* **AIM OF THE TASK**
Scan the records for lines with the word "questions", and copy every such line.

-- DATA UNDER STUDY follows --

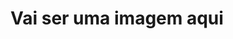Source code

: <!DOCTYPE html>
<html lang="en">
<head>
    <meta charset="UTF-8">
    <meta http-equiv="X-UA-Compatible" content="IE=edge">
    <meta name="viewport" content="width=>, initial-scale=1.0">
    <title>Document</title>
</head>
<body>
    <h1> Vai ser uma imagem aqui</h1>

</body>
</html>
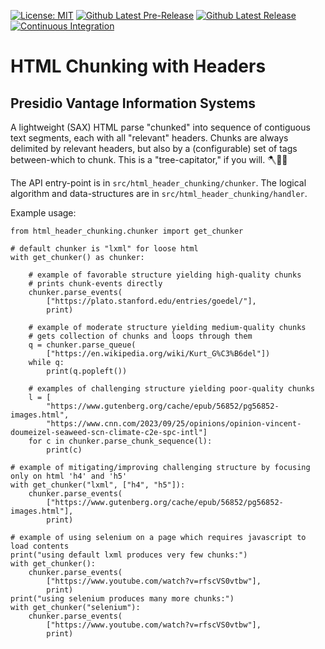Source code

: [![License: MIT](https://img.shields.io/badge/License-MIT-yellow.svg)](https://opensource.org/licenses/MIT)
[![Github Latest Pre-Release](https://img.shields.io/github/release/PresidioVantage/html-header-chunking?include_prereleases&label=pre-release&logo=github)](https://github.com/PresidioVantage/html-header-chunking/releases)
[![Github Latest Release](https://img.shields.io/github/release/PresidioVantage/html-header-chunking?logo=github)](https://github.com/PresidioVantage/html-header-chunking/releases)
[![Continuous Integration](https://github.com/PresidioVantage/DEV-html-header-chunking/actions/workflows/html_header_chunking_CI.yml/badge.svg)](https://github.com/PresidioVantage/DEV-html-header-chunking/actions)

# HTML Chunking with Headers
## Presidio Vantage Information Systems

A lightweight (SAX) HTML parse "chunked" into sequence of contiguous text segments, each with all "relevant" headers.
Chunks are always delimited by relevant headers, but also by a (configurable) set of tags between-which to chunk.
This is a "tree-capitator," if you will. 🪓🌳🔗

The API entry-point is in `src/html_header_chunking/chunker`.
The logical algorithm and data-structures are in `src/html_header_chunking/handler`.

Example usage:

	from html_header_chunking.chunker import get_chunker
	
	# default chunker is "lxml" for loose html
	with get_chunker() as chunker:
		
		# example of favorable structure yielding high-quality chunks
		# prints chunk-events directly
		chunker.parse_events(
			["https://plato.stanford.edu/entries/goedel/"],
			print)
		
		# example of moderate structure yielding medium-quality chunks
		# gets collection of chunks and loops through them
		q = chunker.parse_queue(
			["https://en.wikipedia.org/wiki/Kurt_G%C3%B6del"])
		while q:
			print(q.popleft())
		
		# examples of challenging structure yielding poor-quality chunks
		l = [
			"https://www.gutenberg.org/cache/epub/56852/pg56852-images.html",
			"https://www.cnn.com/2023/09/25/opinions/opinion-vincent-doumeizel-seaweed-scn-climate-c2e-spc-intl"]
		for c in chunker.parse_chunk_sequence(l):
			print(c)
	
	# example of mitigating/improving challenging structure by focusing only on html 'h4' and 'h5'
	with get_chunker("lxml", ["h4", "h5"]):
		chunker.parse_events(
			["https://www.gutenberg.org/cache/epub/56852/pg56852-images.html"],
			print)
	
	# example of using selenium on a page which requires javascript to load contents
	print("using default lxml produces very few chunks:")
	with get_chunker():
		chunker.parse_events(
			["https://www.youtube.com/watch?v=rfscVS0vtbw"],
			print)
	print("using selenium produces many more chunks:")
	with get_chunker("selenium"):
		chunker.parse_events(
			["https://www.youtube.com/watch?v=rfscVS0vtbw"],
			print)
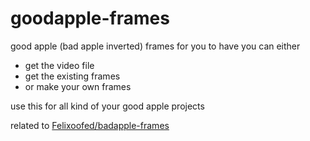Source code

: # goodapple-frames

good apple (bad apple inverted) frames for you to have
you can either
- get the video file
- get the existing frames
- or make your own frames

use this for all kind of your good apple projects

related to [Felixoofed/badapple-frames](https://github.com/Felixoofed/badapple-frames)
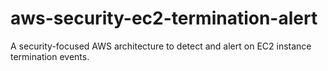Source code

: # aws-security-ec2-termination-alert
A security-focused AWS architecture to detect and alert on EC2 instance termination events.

-- DATA UNDER STUDY concluded --
-- DATA UNDER STUDY follows --

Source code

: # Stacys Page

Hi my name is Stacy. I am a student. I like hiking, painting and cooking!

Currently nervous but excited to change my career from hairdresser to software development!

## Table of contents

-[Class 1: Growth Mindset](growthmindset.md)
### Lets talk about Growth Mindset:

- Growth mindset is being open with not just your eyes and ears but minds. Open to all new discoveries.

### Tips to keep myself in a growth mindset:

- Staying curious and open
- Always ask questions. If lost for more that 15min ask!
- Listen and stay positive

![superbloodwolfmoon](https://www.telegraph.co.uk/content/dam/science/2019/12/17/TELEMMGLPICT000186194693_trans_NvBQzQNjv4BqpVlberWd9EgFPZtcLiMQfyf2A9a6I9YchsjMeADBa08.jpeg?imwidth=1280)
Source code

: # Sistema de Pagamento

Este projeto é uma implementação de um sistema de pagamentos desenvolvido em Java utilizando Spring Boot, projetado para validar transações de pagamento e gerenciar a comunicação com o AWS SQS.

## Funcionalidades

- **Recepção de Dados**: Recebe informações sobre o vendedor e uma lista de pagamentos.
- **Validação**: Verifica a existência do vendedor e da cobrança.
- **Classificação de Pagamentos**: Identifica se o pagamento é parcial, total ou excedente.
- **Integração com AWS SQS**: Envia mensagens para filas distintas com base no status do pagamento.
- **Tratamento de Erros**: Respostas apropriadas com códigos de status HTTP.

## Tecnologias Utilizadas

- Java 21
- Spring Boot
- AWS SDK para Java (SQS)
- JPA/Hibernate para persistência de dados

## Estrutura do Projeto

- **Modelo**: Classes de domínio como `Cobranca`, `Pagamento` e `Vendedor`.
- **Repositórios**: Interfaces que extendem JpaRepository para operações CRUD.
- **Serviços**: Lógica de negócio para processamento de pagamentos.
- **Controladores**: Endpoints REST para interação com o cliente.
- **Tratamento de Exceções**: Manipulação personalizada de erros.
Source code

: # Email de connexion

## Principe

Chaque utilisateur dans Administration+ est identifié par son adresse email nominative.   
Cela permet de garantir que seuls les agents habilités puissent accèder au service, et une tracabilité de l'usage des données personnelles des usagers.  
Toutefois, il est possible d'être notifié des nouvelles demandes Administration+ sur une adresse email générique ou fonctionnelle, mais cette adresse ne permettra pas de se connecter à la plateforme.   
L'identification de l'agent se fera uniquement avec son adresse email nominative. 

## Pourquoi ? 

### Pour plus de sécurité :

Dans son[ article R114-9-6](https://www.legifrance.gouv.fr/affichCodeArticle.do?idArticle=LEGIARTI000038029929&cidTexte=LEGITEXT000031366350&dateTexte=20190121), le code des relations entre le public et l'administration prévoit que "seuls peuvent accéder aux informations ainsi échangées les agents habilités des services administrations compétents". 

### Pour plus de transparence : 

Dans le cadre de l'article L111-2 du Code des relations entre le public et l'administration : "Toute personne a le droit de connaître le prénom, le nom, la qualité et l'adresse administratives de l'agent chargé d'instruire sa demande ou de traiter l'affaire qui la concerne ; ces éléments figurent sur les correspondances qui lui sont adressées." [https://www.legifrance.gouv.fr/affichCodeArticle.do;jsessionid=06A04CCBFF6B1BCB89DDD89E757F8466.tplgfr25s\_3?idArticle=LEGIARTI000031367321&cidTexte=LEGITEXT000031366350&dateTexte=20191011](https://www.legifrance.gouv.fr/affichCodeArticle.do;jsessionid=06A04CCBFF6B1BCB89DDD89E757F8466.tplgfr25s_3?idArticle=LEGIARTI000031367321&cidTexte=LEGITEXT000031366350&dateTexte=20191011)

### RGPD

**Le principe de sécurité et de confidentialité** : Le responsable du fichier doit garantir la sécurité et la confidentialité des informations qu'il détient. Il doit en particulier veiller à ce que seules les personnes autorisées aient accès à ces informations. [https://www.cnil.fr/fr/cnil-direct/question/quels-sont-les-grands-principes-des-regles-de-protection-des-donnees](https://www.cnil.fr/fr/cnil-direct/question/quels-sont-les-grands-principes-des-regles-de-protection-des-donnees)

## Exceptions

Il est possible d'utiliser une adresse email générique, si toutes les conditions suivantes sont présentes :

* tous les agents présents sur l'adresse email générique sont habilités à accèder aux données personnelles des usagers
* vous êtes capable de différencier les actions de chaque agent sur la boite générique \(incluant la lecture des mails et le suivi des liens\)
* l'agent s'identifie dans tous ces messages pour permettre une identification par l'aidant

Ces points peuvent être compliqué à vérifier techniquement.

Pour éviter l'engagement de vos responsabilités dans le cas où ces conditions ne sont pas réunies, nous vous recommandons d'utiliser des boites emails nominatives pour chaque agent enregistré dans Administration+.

-- DATA UNDER STUDY concluded --
-- DATA UNDER STUDY follows --

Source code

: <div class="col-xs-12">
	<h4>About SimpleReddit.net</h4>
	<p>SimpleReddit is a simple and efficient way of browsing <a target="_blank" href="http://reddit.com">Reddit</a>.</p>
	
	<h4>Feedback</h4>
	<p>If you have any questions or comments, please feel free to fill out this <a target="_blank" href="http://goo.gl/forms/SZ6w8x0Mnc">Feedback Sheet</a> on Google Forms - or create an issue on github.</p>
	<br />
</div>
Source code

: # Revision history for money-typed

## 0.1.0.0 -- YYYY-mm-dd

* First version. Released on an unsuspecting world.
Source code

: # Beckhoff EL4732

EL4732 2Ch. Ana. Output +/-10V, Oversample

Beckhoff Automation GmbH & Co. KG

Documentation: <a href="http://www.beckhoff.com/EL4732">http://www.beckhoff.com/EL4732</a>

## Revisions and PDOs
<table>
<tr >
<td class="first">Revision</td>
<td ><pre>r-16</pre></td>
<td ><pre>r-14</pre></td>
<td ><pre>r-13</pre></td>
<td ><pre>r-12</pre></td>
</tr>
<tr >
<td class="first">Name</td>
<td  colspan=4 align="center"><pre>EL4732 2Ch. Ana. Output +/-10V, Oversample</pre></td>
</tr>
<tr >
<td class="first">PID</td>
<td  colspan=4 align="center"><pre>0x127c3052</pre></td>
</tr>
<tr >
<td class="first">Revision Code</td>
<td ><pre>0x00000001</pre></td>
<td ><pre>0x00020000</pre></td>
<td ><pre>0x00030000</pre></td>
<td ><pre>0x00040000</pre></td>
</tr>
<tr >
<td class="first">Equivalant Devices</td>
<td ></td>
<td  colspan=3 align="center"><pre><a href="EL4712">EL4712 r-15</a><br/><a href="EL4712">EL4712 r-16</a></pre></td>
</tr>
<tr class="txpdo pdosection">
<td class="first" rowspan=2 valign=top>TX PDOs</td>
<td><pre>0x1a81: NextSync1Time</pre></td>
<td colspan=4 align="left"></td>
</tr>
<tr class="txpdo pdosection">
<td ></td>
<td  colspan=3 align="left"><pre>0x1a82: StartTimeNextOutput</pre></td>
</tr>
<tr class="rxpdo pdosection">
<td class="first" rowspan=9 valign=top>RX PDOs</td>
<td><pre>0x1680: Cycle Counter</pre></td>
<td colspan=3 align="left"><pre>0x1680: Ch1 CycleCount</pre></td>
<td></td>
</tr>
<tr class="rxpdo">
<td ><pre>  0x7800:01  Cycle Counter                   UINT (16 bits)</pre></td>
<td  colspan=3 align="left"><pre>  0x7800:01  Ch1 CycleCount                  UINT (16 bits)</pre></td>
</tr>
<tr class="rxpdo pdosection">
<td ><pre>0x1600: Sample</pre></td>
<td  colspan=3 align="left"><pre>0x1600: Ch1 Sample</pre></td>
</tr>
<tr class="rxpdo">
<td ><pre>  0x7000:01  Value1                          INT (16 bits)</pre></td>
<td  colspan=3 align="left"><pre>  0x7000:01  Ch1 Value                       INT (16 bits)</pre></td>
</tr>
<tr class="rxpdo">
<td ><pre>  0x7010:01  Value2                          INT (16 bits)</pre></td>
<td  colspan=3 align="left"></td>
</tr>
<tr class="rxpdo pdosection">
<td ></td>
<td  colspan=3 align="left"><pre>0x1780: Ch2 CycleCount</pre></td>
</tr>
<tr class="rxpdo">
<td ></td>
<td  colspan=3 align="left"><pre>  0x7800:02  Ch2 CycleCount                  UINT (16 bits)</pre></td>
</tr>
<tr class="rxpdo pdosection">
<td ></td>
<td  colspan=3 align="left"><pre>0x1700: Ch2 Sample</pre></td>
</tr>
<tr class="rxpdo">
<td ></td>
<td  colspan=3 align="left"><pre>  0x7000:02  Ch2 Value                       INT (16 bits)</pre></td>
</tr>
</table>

-- DATA UNDER STUDY concluded --

* **OUTPUT BELOW**
- Always ask questions. If lost for more that 15min ask!
	<p>If you have any questions or comments, please feel free to fill out this <a target="_blank" href="http://goo.gl/forms/SZ6w8x0Mnc">Feedback Sheet</a> on Google Forms - or create an issue on github.</p>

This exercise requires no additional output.